Imagho, le soleil partout

Ecrit par Beachboy

Comme Imagho aka Jean-Louis Prades le chante si bien lui-même, cette chronique de Soleil aura comme un air de Déjà-vu, chronique d’un album qu’on a déjà eu mais qu’on n’a plus.

Dans les Méandres du show-business, la vie n’est pas toujours simple pour un musicien rare et précieux. A l’origine, l’album s’appelait Soleil De Tokyo et devait sortir en 2015, las, les choses ne se passèrent pas telles que prévues et le disque fut introuvable ou presque. Tenace et courageux, JL Prades se lance tout seul, retravaille les 9 chansons telles que rêvées et les rassemble sous Soleil, annulant et remplaçant le précédent.

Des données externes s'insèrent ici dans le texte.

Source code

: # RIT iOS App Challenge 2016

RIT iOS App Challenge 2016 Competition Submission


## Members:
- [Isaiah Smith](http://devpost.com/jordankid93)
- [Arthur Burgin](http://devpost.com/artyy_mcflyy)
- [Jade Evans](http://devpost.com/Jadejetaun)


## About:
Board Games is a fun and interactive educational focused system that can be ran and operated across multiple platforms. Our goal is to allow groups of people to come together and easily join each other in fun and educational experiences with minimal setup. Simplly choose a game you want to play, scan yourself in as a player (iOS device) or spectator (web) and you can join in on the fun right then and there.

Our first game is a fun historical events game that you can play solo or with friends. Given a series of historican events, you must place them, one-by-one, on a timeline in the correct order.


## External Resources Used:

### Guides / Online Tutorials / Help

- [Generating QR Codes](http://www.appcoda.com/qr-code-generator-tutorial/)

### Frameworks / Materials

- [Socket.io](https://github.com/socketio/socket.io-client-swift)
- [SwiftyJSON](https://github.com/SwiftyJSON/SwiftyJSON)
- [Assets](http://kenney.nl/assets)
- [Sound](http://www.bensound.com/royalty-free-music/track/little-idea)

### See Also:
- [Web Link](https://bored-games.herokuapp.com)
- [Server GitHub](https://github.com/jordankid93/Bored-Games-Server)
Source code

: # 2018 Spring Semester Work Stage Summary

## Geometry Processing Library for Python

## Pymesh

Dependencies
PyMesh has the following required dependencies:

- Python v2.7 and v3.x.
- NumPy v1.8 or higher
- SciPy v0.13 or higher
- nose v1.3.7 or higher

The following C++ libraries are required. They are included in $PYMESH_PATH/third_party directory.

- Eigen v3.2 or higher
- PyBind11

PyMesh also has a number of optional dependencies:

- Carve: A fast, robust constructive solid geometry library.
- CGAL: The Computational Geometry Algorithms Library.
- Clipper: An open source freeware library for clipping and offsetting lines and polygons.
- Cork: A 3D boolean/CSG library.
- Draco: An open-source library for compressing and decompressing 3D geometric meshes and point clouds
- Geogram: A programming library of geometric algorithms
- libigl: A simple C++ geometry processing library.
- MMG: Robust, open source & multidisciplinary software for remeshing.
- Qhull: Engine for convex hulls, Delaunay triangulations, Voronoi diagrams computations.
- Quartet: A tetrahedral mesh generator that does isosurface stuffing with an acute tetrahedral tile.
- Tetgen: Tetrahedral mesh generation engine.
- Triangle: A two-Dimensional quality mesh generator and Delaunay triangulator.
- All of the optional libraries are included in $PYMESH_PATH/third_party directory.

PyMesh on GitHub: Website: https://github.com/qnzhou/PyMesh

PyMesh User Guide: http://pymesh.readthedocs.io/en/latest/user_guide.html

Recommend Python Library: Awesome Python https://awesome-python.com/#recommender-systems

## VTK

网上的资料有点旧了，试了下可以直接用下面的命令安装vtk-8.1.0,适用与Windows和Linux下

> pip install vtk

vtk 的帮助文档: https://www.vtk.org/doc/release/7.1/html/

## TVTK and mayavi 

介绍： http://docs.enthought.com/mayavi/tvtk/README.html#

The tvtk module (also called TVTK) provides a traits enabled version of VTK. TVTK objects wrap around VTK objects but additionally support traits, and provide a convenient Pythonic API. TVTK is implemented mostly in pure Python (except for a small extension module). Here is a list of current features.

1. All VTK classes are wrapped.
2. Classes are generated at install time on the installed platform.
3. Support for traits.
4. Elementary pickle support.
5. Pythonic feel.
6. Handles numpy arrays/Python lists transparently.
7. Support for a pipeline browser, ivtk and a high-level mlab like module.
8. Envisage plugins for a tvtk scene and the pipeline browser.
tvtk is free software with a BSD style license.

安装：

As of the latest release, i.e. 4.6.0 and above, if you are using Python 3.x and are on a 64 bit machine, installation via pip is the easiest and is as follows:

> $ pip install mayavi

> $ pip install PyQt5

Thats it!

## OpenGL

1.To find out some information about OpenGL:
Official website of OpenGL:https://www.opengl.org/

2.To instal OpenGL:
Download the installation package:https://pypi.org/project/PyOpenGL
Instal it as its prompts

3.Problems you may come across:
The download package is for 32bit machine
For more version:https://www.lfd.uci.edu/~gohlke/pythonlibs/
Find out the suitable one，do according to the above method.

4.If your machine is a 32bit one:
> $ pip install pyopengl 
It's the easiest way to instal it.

On saura gré à JL Prades d’avoir insisté, car Soleil le mérite vraiment. Magnifique et sombre de bout en bout, superbement joué, il se distingue avant tout dans la discographie d’Imagho par le chant, enfin le chant-parlé, de JL Prades, qui ose enfin, et pour la première fois, poser ses mots et sa voix grave et profonde sur ses guitares.

Soleil  De Tokyo était déjà parfait, Imagho le conjugue dorénavant au plus que parfait. Le son et les arrangements ont en effet subi un sérieux lifting, JL Prades plus sérieusement parle de reconstruction.

Si les mots simples en apparence nous entraînent vers des lieux d’un quotidien aux contours étranges, le chemin se fait plus direct, comme si Imagho nous éclairait la voix et la voie, dans les traces d’un slowcore fin et souvent lumineux, Idaho une fin d’été.

La réalité devient rêve, Perdue, Secrête, Imagho nous fait tanguer, fermer les yeux. Splendides guitares et subtiles expérimentations, l’auditeur perd pied et le prend par la même occasion. A La Musique Je Me Livre, Je Pars à La Derive, chante-il sur le somptueux Exemplaires, appel à le suivre et sortir de nos sentiers battus.

 

S‘il vous faut encore quelques repères pour vous lancer, on citera volontiers Kat Onoma et Mark Hollis, on imagine même très bien une petite pointe de jalousie chez Dominique A à l’écoute de Chaque Saison.

Pour profiter du Soleil, il vous faudra vous précipiter, le voyage est à portée de clics, l’album disponible à 500 exemplaires sur le site d’Imagho ou le bandcamp d’Images Nocturnes, le label de JL Prades.